Your instructions: Retype, word for word, every line of the records below starting at the one that contains "certainty-equivalence laws are" and ending at the one that contains "compliance register per"; include both of those lines and nothing more.

Dataset excerpts:

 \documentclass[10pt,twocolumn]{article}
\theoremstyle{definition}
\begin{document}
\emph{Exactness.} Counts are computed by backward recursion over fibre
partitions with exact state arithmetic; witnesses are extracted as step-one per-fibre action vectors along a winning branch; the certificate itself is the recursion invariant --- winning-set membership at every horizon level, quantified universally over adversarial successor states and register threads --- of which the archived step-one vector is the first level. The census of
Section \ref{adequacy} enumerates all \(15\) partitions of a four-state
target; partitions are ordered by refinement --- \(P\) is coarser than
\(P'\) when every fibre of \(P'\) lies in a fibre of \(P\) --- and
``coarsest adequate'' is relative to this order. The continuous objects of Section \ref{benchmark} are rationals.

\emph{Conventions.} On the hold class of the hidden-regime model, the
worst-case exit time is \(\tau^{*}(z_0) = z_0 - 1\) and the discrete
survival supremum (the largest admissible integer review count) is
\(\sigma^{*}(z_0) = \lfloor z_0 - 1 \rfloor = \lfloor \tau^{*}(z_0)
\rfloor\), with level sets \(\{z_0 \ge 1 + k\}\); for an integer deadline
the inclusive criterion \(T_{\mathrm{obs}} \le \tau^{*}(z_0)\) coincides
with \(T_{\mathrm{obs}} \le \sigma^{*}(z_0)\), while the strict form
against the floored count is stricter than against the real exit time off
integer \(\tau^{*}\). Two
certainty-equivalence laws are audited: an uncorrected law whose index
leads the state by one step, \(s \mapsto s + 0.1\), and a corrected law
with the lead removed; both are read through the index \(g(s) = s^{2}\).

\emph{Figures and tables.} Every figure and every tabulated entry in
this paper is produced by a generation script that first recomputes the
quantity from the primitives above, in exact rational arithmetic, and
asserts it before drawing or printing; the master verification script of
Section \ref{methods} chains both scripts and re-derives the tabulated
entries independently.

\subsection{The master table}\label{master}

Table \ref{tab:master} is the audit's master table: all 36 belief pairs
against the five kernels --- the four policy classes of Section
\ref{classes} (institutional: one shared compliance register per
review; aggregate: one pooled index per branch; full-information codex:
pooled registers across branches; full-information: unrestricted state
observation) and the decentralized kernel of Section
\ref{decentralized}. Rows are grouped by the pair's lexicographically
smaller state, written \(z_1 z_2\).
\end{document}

Your response:
certainty-equivalence laws are audited: an uncorrected law whose index
leads the state by one step, \(s \mapsto s + 0.1\), and a corrected law
with the lead removed; both are read through the index \(g(s) = s^{2}\).

\emph{Figures and tables.} Every figure and every tabulated entry in
this paper is produced by a generation script that first recomputes the
quantity from the primitives above, in exact rational arithmetic, and
asserts it before drawing or printing; the master verification script of
Section \ref{methods} chains both scripts and re-derives the tabulated
entries independently.

\subsection{The master table}\label{master}

Table \ref{tab:master} is the audit's master table: all 36 belief pairs
against the five kernels --- the four policy classes of Section
\ref{classes} (institutional: one shared compliance register per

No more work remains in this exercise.